▸ What to work on:
The following data has a line with "Kafka topics -> Funnel -> clients" and a line with "methods, they both". Write out exactly those lines and all the lines between them.
------ Input for this task ------
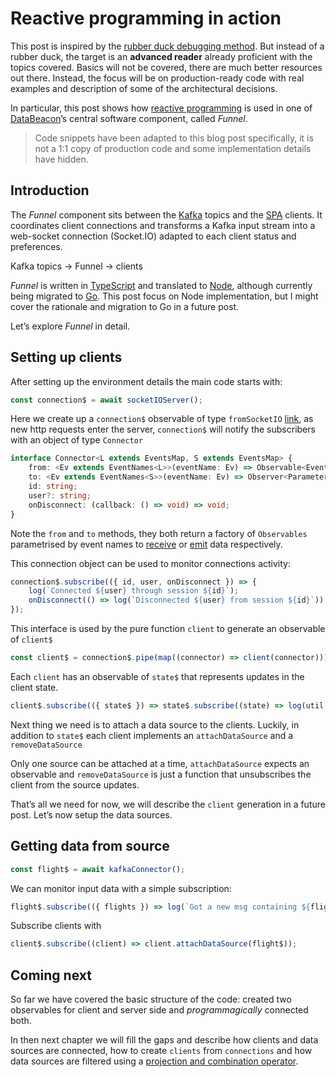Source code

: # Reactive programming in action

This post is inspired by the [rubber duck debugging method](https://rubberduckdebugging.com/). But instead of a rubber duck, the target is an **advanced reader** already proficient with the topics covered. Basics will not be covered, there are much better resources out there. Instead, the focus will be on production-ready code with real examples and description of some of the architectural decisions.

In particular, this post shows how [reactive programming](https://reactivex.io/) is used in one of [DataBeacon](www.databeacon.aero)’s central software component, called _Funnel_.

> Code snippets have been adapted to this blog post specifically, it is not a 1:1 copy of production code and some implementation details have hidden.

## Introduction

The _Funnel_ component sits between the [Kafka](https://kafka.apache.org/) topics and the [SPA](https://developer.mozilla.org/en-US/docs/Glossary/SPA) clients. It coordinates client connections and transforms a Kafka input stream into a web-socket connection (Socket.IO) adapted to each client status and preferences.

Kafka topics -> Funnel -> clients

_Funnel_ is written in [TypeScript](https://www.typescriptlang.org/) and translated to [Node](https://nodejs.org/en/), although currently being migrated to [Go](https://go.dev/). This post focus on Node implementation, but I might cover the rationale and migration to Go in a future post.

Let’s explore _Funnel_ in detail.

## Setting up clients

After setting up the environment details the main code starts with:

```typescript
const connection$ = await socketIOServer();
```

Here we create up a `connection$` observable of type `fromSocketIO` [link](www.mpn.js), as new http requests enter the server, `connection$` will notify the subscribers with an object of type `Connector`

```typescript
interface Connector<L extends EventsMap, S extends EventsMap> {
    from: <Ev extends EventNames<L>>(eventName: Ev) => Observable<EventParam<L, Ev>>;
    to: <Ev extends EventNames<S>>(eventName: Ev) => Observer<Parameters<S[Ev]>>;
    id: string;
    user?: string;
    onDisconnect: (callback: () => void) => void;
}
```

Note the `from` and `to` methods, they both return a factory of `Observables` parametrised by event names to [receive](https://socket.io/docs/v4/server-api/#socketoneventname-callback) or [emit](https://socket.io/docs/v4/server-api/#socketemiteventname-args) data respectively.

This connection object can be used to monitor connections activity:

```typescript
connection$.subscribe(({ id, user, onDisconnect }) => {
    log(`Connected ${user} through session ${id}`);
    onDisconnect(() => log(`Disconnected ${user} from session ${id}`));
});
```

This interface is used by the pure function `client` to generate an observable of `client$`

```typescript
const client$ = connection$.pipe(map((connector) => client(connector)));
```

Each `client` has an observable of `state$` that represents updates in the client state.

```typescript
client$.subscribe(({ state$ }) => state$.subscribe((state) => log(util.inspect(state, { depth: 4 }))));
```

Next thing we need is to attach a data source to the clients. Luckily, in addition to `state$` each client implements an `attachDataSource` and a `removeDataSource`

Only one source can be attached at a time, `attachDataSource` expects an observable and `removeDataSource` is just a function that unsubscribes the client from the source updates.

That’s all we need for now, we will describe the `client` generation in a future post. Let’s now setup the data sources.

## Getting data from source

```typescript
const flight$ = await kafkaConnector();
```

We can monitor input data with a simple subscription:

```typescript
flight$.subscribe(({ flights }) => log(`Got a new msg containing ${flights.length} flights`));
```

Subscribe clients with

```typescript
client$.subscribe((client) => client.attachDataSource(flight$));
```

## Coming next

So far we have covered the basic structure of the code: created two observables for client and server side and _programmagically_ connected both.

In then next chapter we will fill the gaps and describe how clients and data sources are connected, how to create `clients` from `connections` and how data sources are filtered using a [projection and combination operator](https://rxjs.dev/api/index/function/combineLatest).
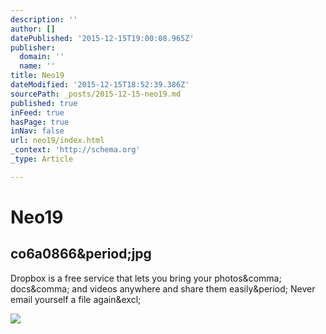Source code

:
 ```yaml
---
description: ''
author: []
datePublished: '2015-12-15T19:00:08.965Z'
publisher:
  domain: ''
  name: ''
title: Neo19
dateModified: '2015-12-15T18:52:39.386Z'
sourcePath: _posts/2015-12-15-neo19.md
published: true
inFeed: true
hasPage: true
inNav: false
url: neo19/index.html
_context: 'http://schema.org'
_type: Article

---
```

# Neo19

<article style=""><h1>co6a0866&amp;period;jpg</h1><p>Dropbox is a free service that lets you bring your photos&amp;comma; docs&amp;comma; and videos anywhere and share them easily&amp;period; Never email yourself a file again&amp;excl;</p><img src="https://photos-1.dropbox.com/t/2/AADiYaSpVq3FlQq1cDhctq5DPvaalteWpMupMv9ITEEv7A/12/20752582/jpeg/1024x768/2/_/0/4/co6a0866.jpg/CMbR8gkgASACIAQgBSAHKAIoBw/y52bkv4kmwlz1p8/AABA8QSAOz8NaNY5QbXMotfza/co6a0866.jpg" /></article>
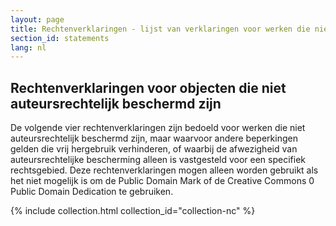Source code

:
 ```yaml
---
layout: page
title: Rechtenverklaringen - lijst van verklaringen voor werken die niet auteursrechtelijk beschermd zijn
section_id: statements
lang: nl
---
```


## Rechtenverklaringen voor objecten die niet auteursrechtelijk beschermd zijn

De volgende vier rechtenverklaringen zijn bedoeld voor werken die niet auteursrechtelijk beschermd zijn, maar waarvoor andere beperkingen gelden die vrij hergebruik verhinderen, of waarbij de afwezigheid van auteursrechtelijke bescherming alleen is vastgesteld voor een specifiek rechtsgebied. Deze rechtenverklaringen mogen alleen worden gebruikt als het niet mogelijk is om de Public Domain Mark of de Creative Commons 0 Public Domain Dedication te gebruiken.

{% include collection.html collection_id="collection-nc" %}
------
▸ Written answer:
Kafka topics -> Funnel -> clients

_Funnel_ is written in [TypeScript](https://www.typescriptlang.org/) and translated to [Node](https://nodejs.org/en/), although currently being migrated to [Go](https://go.dev/). This post focus on Node implementation, but I might cover the rationale and migration to Go in a future post.

Let’s explore _Funnel_ in detail.

## Setting up clients

After setting up the environment details the main code starts with:

```typescript
const connection$ = await socketIOServer();
```

Here we create up a `connection$` observable of type `fromSocketIO` [link](www.mpn.js), as new http requests enter the server, `connection$` will notify the subscribers with an object of type `Connector`

```typescript
interface Connector<L extends EventsMap, S extends EventsMap> {
    from: <Ev extends EventNames<L>>(eventName: Ev) => Observable<EventParam<L, Ev>>;
    to: <Ev extends EventNames<S>>(eventName: Ev) => Observer<Parameters<S[Ev]>>;
    id: string;
    user?: string;
    onDisconnect: (callback: () => void) => void;
}
```

Note the `from` and `to` methods, they both return a factory of `Observables` parametrised by event names to [receive](https://socket.io/docs/v4/server-api/#socketoneventname-callback) or [emit](https://socket.io/docs/v4/server-api/#socketemiteventname-args) data respectively.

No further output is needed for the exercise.